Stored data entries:
——————

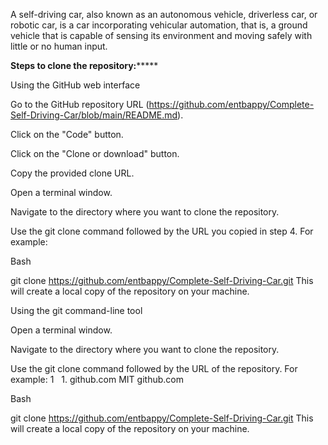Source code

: A self-driving car, also known as an autonomous vehicle, driverless car, or robotic car, is a car incorporating vehicular automation, that is, 
a ground vehicle that is capable of sensing its environment and moving safely with little or no human input.


**********Steps to clone the repository:***************

Using the GitHub web interface

Go to the GitHub repository URL (https://github.com/entbappy/Complete-Self-Driving-Car/blob/main/README.md).

Click on the "Code" button.

Click on the "Clone or download" button.

Copy the provided clone URL.

Open a terminal window.

Navigate to the directory where you want to clone the repository.

Use the git clone command followed by the URL you copied in step 4. For example:

Bash

git clone https://github.com/entbappy/Complete-Self-Driving-Car.git
This will create a local copy of the repository on your machine.

Using the git command-line tool

Open a terminal window.

Navigate to the directory where you want to clone the repository.

Use the git clone command followed by the URL of the repository. For example: 1    
 1. 
github.com
MIT
github.com

Bash

git clone https://github.com/entbappy/Complete-Self-Driving-Car.git
This will create a local copy of the repository on your machine.
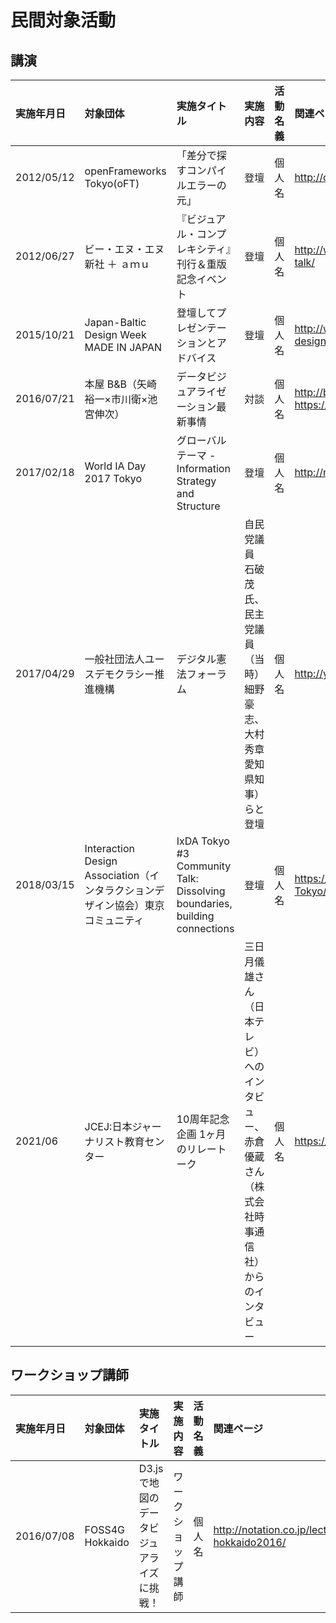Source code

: # 民間対象活動




## 講演

| 実施年月日  | 対象団体  | 実施タイトル | 実施内容 | 活動名義 | 関連ページ |
|:------------- |:----------------| :-------------| :-------------| :-------------| :-------------|
| 2012/05/12      | openFrameworks Tokyo(oFT) |         「差分で探すコンパイルエラーの元」 | 登壇 |         個人名 |http://openframeworks.jp/pages/oft02/ |
| 2012/06/27      | ビー・エヌ・エヌ新社 ＋ ａｍｕ |         『ビジュアル・コンプレキシティ』刊行＆重版記念イベント | 登壇 |         個人名 |http://www.cbc-net.com/event/2012/06/visual-complexity-talk/ |
| 2015/10/21      | Japan-Baltic Design Week MADE IN JAPAN |         登壇してプレゼンテーションとアドバイス | 登壇 |         個人名 | http://www.balticasia.lt/en/naujienos/japonija/japan-baltic-design-week-made-in-japan-is-coming/|
| 2016/07/21      | 本屋 B&B（矢崎裕一×市川衛×池宮伸次） |         データビジュアライゼーション最新事情 | 対談 |         個人名 |http://bookandbeer.com/event/20160721_bt/ https://news.yahoo.co.jp/newshack/info/event_20160721.html |
| 2017/02/18      | World IA Day 2017 Tokyo |         グローバルテーマ - Information Strategy and Structure | 登壇 |         個人名 |http://notation.co.jp/lectures/wiadt2017/ |
| 2017/04/29      | 一般社団法人ユースデモクラシー推進機構 |         デジタル憲法フォーラム | 自民党議員 石破茂氏、民主党議員（当時）細野豪志、大村秀章 愛知県知事）らと登壇 |         個人名 |http://youth-democracy.org/event/digi-ken_report_20170429 |
| 2018/03/15      | Interaction Design Association（インタラクションデザイン協会）東京コミュニティ |      IxDA Tokyo #3 Community Talk: Dissolving boundaries, building connections | 登壇 |         個人名 |https://www.meetup.com/ja-JP/IxDA-Tokyo/events/247976074/ |
| 2021/06      | JCEJ:日本ジャーナリスト教育センター |     10周年記念企画 1ヶ月のリレートーク | 三日月儀雄さん（日本テレビ）へのインタビュー、赤倉 優蔵さん（株式会社時事通信社）からのインタビュー |         個人名 |https://jcej10th.peatix.com/ |



## ワークショップ講師

| 実施年月日  | 対象団体  | 実施タイトル | 実施内容 | 活動名義 | 関連ページ |
|:------------- |:----------------| :-------------| :-------------| :-------------| :-------------|
| 2016/07/08      | FOSS4G Hokkaido |         D3.jsで地図のデータビジュアライズに挑戦！ | ワークショップ講師 |         個人名 |http://notation.co.jp/lectures/foss4g-hokkaido2016/ |

																						


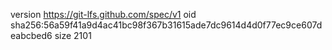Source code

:version https://git-lfs.github.com/spec/v1
oid sha256:56a59f41a9d4ac41bc98f367b31615ade7dc9614d4d0f77ec9ce607deabcbed6
size 2101
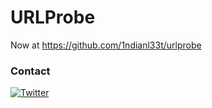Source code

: # URLProbe

Now at https://github.com/1ndianl33t/urlprobe



### Contact
[![Twitter](https://img.shields.io/badge/twitter-@1ndianl33t-blue.svg)](https://twitter.com/1ndianl33t)
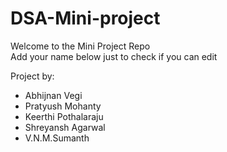 # DSA-Mini-project
Welcome to the Mini Project Repo  
Add your name below just to check if you can edit

Project by:  
- Abhijnan Vegi
- Pratyush Mohanty
- Keerthi Pothalaraju
- Shreyansh Agarwal
- V.N.M.Sumanth

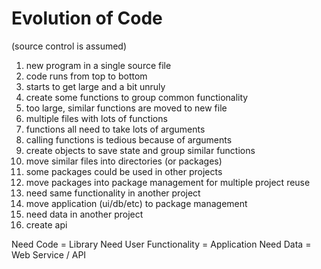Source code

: # Evolution of Code
(source control is assumed)

 1. new program in a single source file
 2. code runs from top to bottom
 3. starts to get large and a bit unruly
 4. create some functions to group common functionality
 5. too large, similar functions are moved to new file
 6. multiple files with lots of functions
 7. functions all need to take lots of arguments
 8. calling functions is tedious because of arguments
 9. create objects to save state and group similar functions
10. move similar files into directories (or packages)
11. some packages could be used in other projects
12. move packages into package management for multiple project reuse
13. need same functionality in another project
14. move application (ui/db/etc) to package management
15. need data in another project
16. create api

Need Code = Library
Need User Functionality = Application
Need Data = Web Service / API

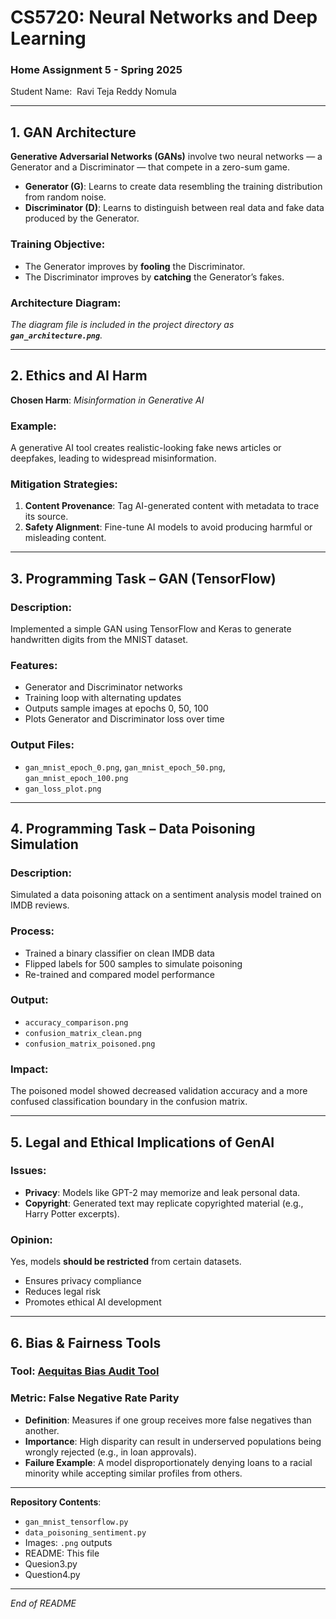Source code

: # CS5720: Neural Networks and Deep Learning

### Home Assignment 5 - Spring 2025

Student Name:  Ravi Teja Reddy Nomula

---

## 1. GAN Architecture

**Generative Adversarial Networks (GANs)** involve two neural networks — a Generator and a Discriminator — that compete in a zero-sum game.

- **Generator (G)**: Learns to create data resembling the training distribution from random noise.
- **Discriminator (D)**: Learns to distinguish between real data and fake data produced by the Generator.

### Training Objective:

- The Generator improves by **fooling** the Discriminator.
- The Discriminator improves by **catching** the Generator’s fakes.

### Architecture Diagram:

*The diagram file is included in the project directory as ****`gan_architecture.png`****.*

---

## 2. Ethics and AI Harm

**Chosen Harm**: *Misinformation in Generative AI*

### Example:

A generative AI tool creates realistic-looking fake news articles or deepfakes, leading to widespread misinformation.

### Mitigation Strategies:

1. **Content Provenance**: Tag AI-generated content with metadata to trace its source.
2. **Safety Alignment**: Fine-tune AI models to avoid producing harmful or misleading content.

---

## 3. Programming Task – GAN (TensorFlow)

### Description:

Implemented a simple GAN using TensorFlow and Keras to generate handwritten digits from the MNIST dataset.

### Features:

- Generator and Discriminator networks
- Training loop with alternating updates
- Outputs sample images at epochs 0, 50, 100
- Plots Generator and Discriminator loss over time

### Output Files:

- `gan_mnist_epoch_0.png`, `gan_mnist_epoch_50.png`, `gan_mnist_epoch_100.png`
- `gan_loss_plot.png`

---

## 4. Programming Task – Data Poisoning Simulation

### Description:

Simulated a data poisoning attack on a sentiment analysis model trained on IMDB reviews.

### Process:

- Trained a binary classifier on clean IMDB data
- Flipped labels for 500 samples to simulate poisoning
- Re-trained and compared model performance

### Output:

- `accuracy_comparison.png`
- `confusion_matrix_clean.png`
- `confusion_matrix_poisoned.png`

### Impact:

The poisoned model showed decreased validation accuracy and a more confused classification boundary in the confusion matrix.

---

## 5. Legal and Ethical Implications of GenAI

### Issues:

- **Privacy**: Models like GPT-2 may memorize and leak personal data.
- **Copyright**: Generated text may replicate copyrighted material (e.g., Harry Potter excerpts).

### Opinion:

Yes, models **should be restricted** from certain datasets.

- Ensures privacy compliance
- Reduces legal risk
- Promotes ethical AI development

---

## 6. Bias & Fairness Tools

### Tool: [Aequitas Bias Audit Tool](http://aequitas.dssg.io/)

### Metric: **False Negative Rate Parity**

- **Definition**: Measures if one group receives more false negatives than another.
- **Importance**: High disparity can result in underserved populations being wrongly rejected (e.g., in loan approvals).
- **Failure Example**: A model disproportionately denying loans to a racial minority while accepting similar profiles from others.

---

**Repository Contents**:

- `gan_mnist_tensorflow.py`
- `data_poisoning_sentiment.py`
- Images: `.png` outputs
- README: This file
- Quesion3.py
- Question4.py

---

*End of README*

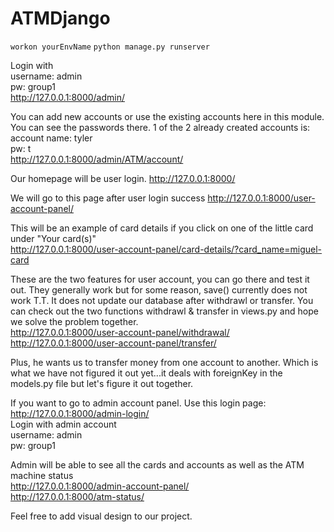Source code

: # ATMDjango

`workon yourEnvName`
`python manage.py runserver`

Login with  
username: admin   
pw: group1  
http://127.0.0.1:8000/admin/ 


You can add new accounts or use the existing accounts here in this module. You can see the passwords there. 1 of the 2 already created accounts is:
account name: tyler  
pw: t  
http://127.0.0.1:8000/admin/ATM/account/


Our homepage will be user login. 
http://127.0.0.1:8000/

We will go to this page after user login success
http://127.0.0.1:8000/user-account-panel/

This will be an example of card details if you click on one of the little card under "Your card(s)"  
http://127.0.0.1:8000/user-account-panel/card-details/?card_name=miguel-card  

These are the two features for user account, you can go there and test it out. They generally work but for some reason, save() currently does not work T.T. It does not update our database after withdrawl or transfer.  You can check out the two functions withdrawl & transfer in views.py and hope we solve the problem together.   
http://127.0.0.1:8000/user-account-panel/withdrawal/    
http://127.0.0.1:8000/user-account-panel/transfer/

Plus, he wants us to transfer money from one account to another. Which is what we have not figured it out yet...it deals with foreignKey in the models.py file but let's figure it out together.    

If you want to go to admin account panel. Use this login page:
http://127.0.0.1:8000/admin-login/  
Login with admin account   
username: admin     
pw: group1  

Admin will be able to see all the  cards and accounts as well as the ATM machine status  
http://127.0.0.1:8000/admin-account-panel/    
http://127.0.0.1:8000/atm-status/    

Feel free to add visual design to our project. 





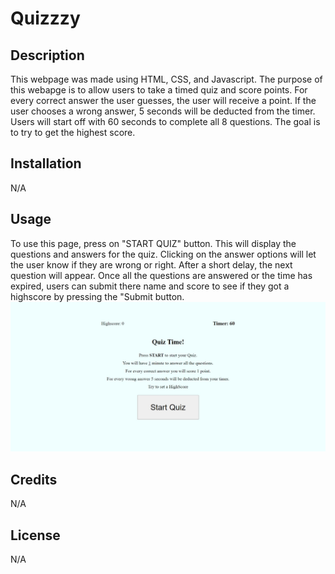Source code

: # Quizzzy

## Description

This webpage was made using HTML, CSS, and Javascript. The purpose of this webapge is to allow users to take a timed quiz and score points. For every correct answer the user guesses, the user will receive a point. If the user chooses a wrong answer, 5 seconds will be deducted from the timer. Users will start off with 60 seconds to complete all 8 questions. The goal is to try to get the highest score. 

## Installation

N/A

## Usage

To use this page, press on "START QUIZ" button. This will display the questions and answers for the quiz. Clicking on the answer options will let the user know if they are wrong or right. After a short delay, the next question will appear. Once all the questions are answered or the time has expired, users can submit there name and score to see if they got a highscore by pressing the "Submit button. 
   ![Screenshot of webpage](./images/QuizScreenshot.jpeg)

## Credits

N/A

## License

N/A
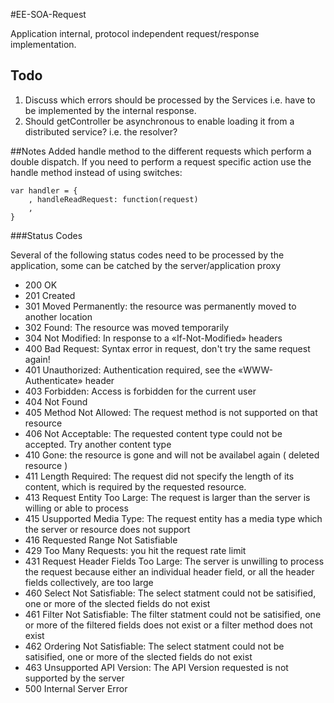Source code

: #EE-SOA-Request

Application internal, protocol independent request/response implementation.

## Todo
  1. Discuss which errors should be processed by the Services i.e. have to be implemented by the internal response.
  2. Should getController be asynchronous to enable loading it from a distributed service? i.e. the resolver?

##Notes
Added handle method to the different requests which perform a double dispatch. If you need to perform a request specific
action use the handle method instead of using switches:

    var handler = {
        , handleReadRequest: function(request)
        ,
    }


###Status Codes

Several of the following status codes need to be processed by the application, some can be catched by the server/application proxy

  - 200 OK
  - 201 Created
  - 301 Moved Permanently: the resource was permanently moved to another location
  - 302 Found: The resource was moved temporarily
  - 304 Not Modified: In response to a «If-Not-Modified» headers
  - 400 Bad Request: Syntax error in request, don't try the same request again!
  - 401 Unauthorized: Authentication required, see the «WWW-Authenticate» header
  - 403 Forbidden: Access is forbidden for the current user
  - 404 Not Found
  - 405 Method Not Allowed: The request method is not supported on that resource
  - 406 Not Acceptable: The requested content type could not be accepted. Try another content type
  - 410 Gone: the resource is gone and will not be availabel again ( deleted resource )
  - 411 Length Required: The request did not specify the length of its content, which is required by the requested resource.
  - 413 Request Entity Too Large: The request is larger than the server is willing or able to process
  - 415 Usupported Media Type: The request entity has a media type which the server or resource does not support
  - 416 Requested Range Not Satisfiable
  - 429 Too Many Requests: you hit the request rate limit
  - 431 Request Header Fields Too Large: The server is unwilling to process the request because either an individual header field, or all the header fields collectively, are too large
  - 460 Select Not Satisfiable: The select statment could not be satisified, one or more of the slected fields do not exist
  - 461 Filter Not Satisfiable: The filter statment could not be satisified, one or more of the filtered fields does not exist or a filter method does not exist
  - 462 Ordering Not Satisfiable: The select statment could not be satisified, one or more of the slected fields do not exist
  - 463 Unsupported API Version: The API Version requested is not supported by the server
  - 500 Internal Server Error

——————

AIM OF THE TASK
Please quote exactly the run of lines that starts the entries and ends at the line containing "a ground vehicle", leaving out every picture.

REPLY TO THE EXERCISE
Source code

: A self-driving car, also known as an autonomous vehicle, driverless car, or robotic car, is a car incorporating vehicular automation, that is, 
a ground vehicle that is capable of sensing its environment and moving safely with little or no human input.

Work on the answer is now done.